Cannot scan all DynamoDB table entries
tomers opened this issue · comments
The following script creates 15 entries in an empty DynamoDB table, then scans through the table with pagination (page size set to 10). The script verifies the scan is complete, i.e. all the entries were fetched. The script runs in production (i.e. without moto
), and it does not fail. Specifically, the asserts at the end do not trigger:
❯ ./test_dynamodb_in_aws.py
boto3: 1.34.72
botocore: 1.34.72
Called scan() with {"Limit": 10} , got LastEvaluatedKey {"id": "k14"}, items IDs ['k9', 'k6', 'k7', 'k1', 'k3', 'k13', 'k12', 'k5', 'k2', 'k14']

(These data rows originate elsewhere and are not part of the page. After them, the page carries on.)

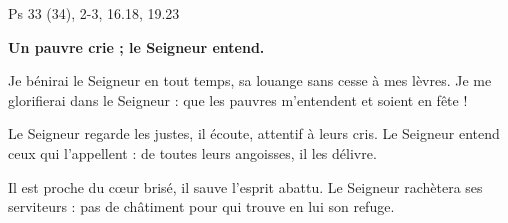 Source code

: Ps 33 (34), 2-3, 16.18, 19.23

\textbf{
Un pauvre crie ;
le Seigneur entend.
}

Je bénirai le Seigneur en tout temps,
sa louange sans cesse à mes lèvres.
Je me glorifierai dans le Seigneur :
que les pauvres m’entendent et soient en fête !

\smallskip

Le Seigneur regarde les justes,
il écoute, attentif à leurs cris.
Le Seigneur entend ceux qui l’appellent :
de toutes leurs angoisses, il les délivre.

\smallskip

Il est proche du cœur brisé,
il sauve l’esprit abattu.
Le Seigneur rachètera ses serviteurs :
pas de châtiment pour qui trouve en lui son refuge.
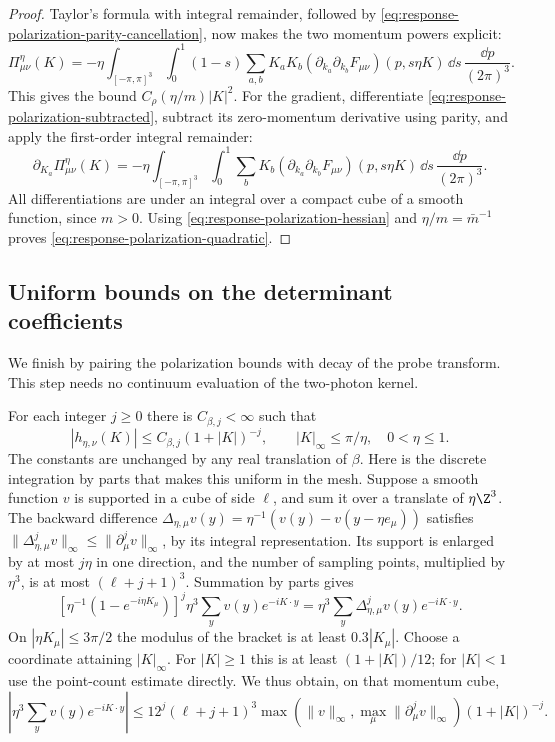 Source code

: \documentclass[11pt,letterpaper,reqno]{amsart}
\begin{document}
\begin{proof}
Taylor's formula with integral remainder, followed by
\eqref{eq:response-polarization-parity-cancellation}, now makes
the two momentum powers explicit:
\begin{equation}\label{eq:response-polarization-taylor}
 \Pi^\eta_{\mu\nu}(K)=
   -\eta\int_{[-\pi,\pi]^3}\int_0^1(1-s)
      \sum_{a,b}K_aK_b
       (\partial_{k_a}\partial_{k_b}F_{\mu\nu})(p,s\eta K)
                           \,\dd s\,\frac{\dd p}{(2\pi)^3}.
\end{equation}
This gives the bound $C_\rho(\eta/m)|K|^2$.
For the gradient, differentiate
\eqref{eq:response-polarization-subtracted}, subtract its
zero-momentum derivative using parity, and apply the
first-order integral remainder:
\[
 \partial_{K_a}\Pi^\eta_{\mu\nu}(K)=
  -\eta\int_{[-\pi,\pi]^3}\int_0^1
       \sum_bK_b(\partial_{k_a}\partial_{k_b}F_{\mu\nu})(p,s\eta K)
                              \,\dd s\,\frac{\dd p}{(2\pi)^3}.
\]
All differentiations are under an integral over a compact cube
of a smooth function, since $m>0$. Using
\eqref{eq:response-polarization-hessian} and $\eta/m=\bar m^{-1}$
proves \eqref{eq:response-polarization-quadratic}.
\end{proof}

\subsection{Uniform bounds on the determinant coefficients}
\label{subsec:response-uniform-coefficients}

We finish by pairing the polarization bounds with decay of the
probe transform. This step needs no continuum evaluation of
the two-photon kernel.

For each integer $j\ge0$ there is $C_{\beta,j}<\infty$ such that
\begin{equation}\label{eq:response-midpoint-decay}
 |h_{\eta,\nu}(K)|\le C_{\beta,j}(1+|K|)^{-j},
                \qquad |K|_\infty\le\pi/\eta,\quad0<\eta\le1.
\end{equation}
The constants are unchanged by any real translation of $\beta$.
Here is the discrete integration by parts that makes this
uniform in the mesh. Suppose a smooth function $v$ is supported
in a cube of side $\ell$, and sum it over a translate of $\eta\Z^3$.
The backward difference
$\Delta_{\eta,\mu}v(y)=\eta^{-1}(v(y)-v(y-\eta e_\mu))$
satisfies
$\|\Delta_{\eta,\mu}^jv\|_\infty
\le\|\partial_\mu^jv\|_\infty$, by its integral representation.
Its support is enlarged by at most $j\eta$ in one direction,
and the number of sampling points, multiplied by $\eta^3$,
is at most $(\ell+j+1)^3$. Summation by parts gives
\[
 [\eta^{-1}(1-e^{-i\eta K_\mu})]^j
       \eta^3\sum_yv(y)e^{-iK\cdot y}
          =\eta^3\sum_y\Delta_{\eta,\mu}^jv(y)e^{-iK\cdot y}.
\]
On $|\eta K_\mu|\le3\pi/2$ the modulus of the bracket
is at least $0.3|K_\mu|$. Choose a coordinate attaining
$|K|_\infty$. For $|K|\ge1$ this is at least
$(1+|K|)/12$; for $|K|<1$ use the point-count estimate directly.
We thus obtain, on that momentum cube,
\[
 \left|\eta^3\sum_yv(y)e^{-iK\cdot y}\right|
 \le12^j(\ell+j+1)^3
       \max(\|v\|_\infty,\max_\mu\|\partial_\mu^jv\|_\infty)
                                               (1+|K|)^{-j}.
\]
\end{document}

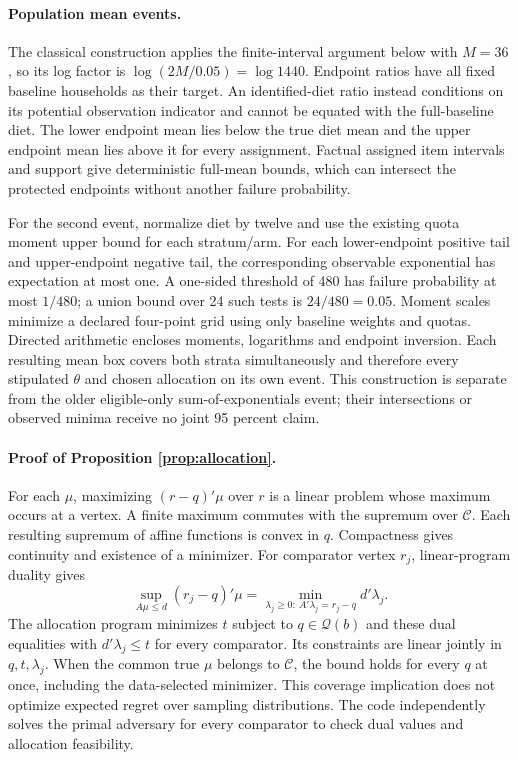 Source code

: \documentclass[11pt]{article}
\begin{document}
\paragraph{Population mean events.}
The classical construction applies the finite-interval argument below with $M=36$, so its log factor is $\log(2M/0.05)=\log1440$. Endpoint ratios have all fixed baseline households as their target. An identified-diet ratio instead conditions on its potential observation indicator and cannot be equated with the full-baseline diet. The lower endpoint mean lies below the true diet mean and the upper endpoint mean lies above it for every assignment. Factual assigned item intervals and support give deterministic full-mean bounds, which can intersect the protected endpoints without another failure probability.

For the second event, normalize diet by twelve and use the existing quota moment upper bound for each stratum/arm. For each lower-endpoint positive tail and upper-endpoint negative tail, the corresponding observable exponential has expectation at most one. A one-sided threshold of 480 has failure probability at most $1/480$; a union bound over 24 such tests is $24/480=0.05$. Moment scales minimize a declared four-point grid using only baseline weights and quotas. Directed arithmetic encloses moments, logarithms and endpoint inversion. Each resulting mean box covers both strata simultaneously and therefore every stipulated $\theta$ and chosen allocation on its own event. This construction is separate from the older eligible-only sum-of-exponentials event; their intersections or observed minima receive no joint 95 percent claim.

\paragraph{Proof of Proposition \ref{prop:allocation}.}
For each $\mu$, maximizing $(r-q)'\mu$ over $r$ is a linear problem whose maximum occurs at a vertex. A finite maximum commutes with the supremum over $\mathcal C$. Each resulting supremum of affine functions is convex in $q$. Compactness gives continuity and existence of a minimizer. For comparator vertex $r_j$, linear-program duality gives
\[
 \sup_{A\mu\leq d}(r_j-q)'\mu
 =\min_{\lambda_j\geq0:\ A'\lambda_j=r_j-q}d'\lambda_j.
\]
The allocation program minimizes $t$ subject to $q\in\mathcal Q(b)$ and these dual equalities with $d'\lambda_j\leq t$ for every comparator. Its constraints are linear jointly in $q,t,\lambda_j$. When the common true $\mu$ belongs to $\mathcal C$, the bound holds for every $q$ at once, including the data-selected minimizer. This coverage implication does not optimize expected regret over sampling distributions. The code independently solves the primal adversary for every comparator to check dual values and allocation feasibility.
\end{document}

Called scan() with {"Limit": 10, "ExclusiveStartKey": {"id": "k14"}}, got LastEvaluatedKey null , items IDs ['k11', 'k15', 'k10', 'k4', 'k8']
first_page_ids: {'k1', 'k12', 'k9', 'k5', 'k14', 'k6', 'k2', 'k7', 'k13', 'k3'}
second_page_ids: {'k15', 'k4', 'k10', 'k8', 'k11'}
Code:
#!/usr/bin/env python3
import json
import boto3
from boto3.dynamodb.conditions import Attr
DYNAMODB = boto3.resource('dynamodb', 'eu-central-1')
DYNAMODB_TABLE = DYNAMODB.Table('table_name')
# populate table
for i in range(1, 16):
data = f'val_{i}'
db_id = f'k{i}'
res = DYNAMODB_TABLE.put_item(
Item={'id': db_id, 'data': data},
ConditionExpression=Attr('id').not_exists())
assert res['ResponseMetadata']['HTTPStatusCode'] == 200
params = dict(Limit=10)
res = DYNAMODB_TABLE.scan(**params)
items = [item['id'] for item in res['Items']]
print(
f"Called scan() with {json.dumps(params):49}, got LastEvaluatedKey {json.dumps(res.get('LastEvaluatedKey')):13}, items IDs {items}")
first_page_ids = {item['id'] for item in res['Items']}
params['ExclusiveStartKey'] = res.get('LastEvaluatedKey')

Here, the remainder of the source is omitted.